One Way Ticket by Vitalii Blinov

One Way Ticket is a long game. I played it for around one-and-a-half hour and, judging from the walkthrough, I was not yet halfway through. Since the game mostly eschews a standard narrative development, and since it has a very consistent tone throughout, I expect the part I haven’t played to be much like the part I have played. If that expectation is wrong, this review will of course be less than entirely useful.

What we have here is in many ways a classic adventure set-up. Our unnamed protagonist finds himself stuck in a town where his train has stopped. (The only personal fact we know about the protagonist is his gender, through what I take to be a funny rewrite of the Leather Goddesses gender choice scene.) Everyone in town seems to be expecting him; perhaps not him specifically, but the arrival of a wanderer who has to get his train moving again appears to be a recurring feature of the town’s life.

Playing the game consists of exploring locations, receiving tasks, solving light puzzles which tend to open up new areas with new tasks, and so on. There are usually just one or two tasks one can be working on, and I found the pace at which the game world opens up quite comfortable: you get to know one area well before the next area needs to be explored. It helps that there is a map and a very robust automatic note-taking system.
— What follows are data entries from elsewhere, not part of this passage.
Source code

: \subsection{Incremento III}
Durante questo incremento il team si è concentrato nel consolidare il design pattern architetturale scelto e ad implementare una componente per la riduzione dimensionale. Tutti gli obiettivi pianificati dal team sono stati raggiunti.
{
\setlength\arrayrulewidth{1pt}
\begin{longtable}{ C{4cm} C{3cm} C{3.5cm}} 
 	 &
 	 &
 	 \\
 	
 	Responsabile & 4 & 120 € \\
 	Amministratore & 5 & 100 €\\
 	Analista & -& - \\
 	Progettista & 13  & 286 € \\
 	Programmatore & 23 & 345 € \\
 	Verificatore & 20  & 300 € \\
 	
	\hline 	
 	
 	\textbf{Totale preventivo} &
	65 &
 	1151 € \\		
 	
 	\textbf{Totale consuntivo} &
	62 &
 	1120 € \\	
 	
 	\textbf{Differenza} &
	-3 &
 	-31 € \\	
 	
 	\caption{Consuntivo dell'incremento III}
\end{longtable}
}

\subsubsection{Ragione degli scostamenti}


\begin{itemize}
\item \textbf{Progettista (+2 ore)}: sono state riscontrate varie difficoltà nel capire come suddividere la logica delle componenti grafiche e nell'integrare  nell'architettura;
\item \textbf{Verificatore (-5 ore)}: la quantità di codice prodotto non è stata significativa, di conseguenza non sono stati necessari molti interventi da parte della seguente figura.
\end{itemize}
One thing that I found interesting about the design of One Way Ticket is the clear separation of the main text and the inventory/notes, not just in terms of interface but also in terms of function. In the main text of the game, you can just click on everything, and either the scene will advance in and of itself, or you’ll eventually hit on the option that will take you to the next step. You don’t have to solve anything here. It is only on the occasions where you can access the inventory/notes that your task turns into that of solving puzzles. Vitalii Blinov takes this to the logical extreme of allowing you to change the time of day only by selecting a reason from your inventory/notes for wanting to be at a different time. I think every other game would have implemented the clock manipulation simply as a button you can click whenever you want, but the design choice made in One Way Ticket actually helps us understand that we don’t need to randomly explore the differences between day and night – we’ll know when they matter.

Not every aspect of the interface is equally successful. Navigating the game world is rather tedious, despite the great use of maps. Getting from one location to another often requires clicking ten or more links, since you can only move to adjacent locations and you frequently have to click through some standard opening text for every location. This could be streamlined.

Since there is little story or characterisation, much hinges on the prose and the atmosphere. I’m tempted to call the atmosphere magical realist, although that might mean different things to different people. Everything in this world partakes of both the absurd and the mundane. The characters are one-dimensional fictions, certainly, but they seem to be aware of this and revel in it. The entire world is presented in serious terms, and yet it seems to be a joke that everyone, including the protagonist, is in on. As for the prose… I frequently had the feeling that I was reading sub-optimal translations into English. But I equally frequently had the feeling that the prose was deliberately written to give me that feeling. Verging at times into the awkward, the purple, the repetitive, and the superficial, it was nevertheless so consistent with itself and with the world it described that all this verging seemed deliberate. To give an example, at the beginning of the game I was certain that this was a mistake:

The conductor beckoned me over, and I got off the train. Both were waiting outside.

Because what can ‘both’ refer to other than the conductor and the train? But surely it makes no sense to say that the train was waiting outside? Or does it? I now have the sneaking suspicion that the author is completely in on this joke and did it entirely on purpose. In this way the prose exhibits the same blending of the mundane and the absurd that characterises the world.

All in all quite a unique experience due to the perfectly realised tone and atmosphere. As an adventure game, I found it only mildly engaging, but being an adventure game is only part of the point.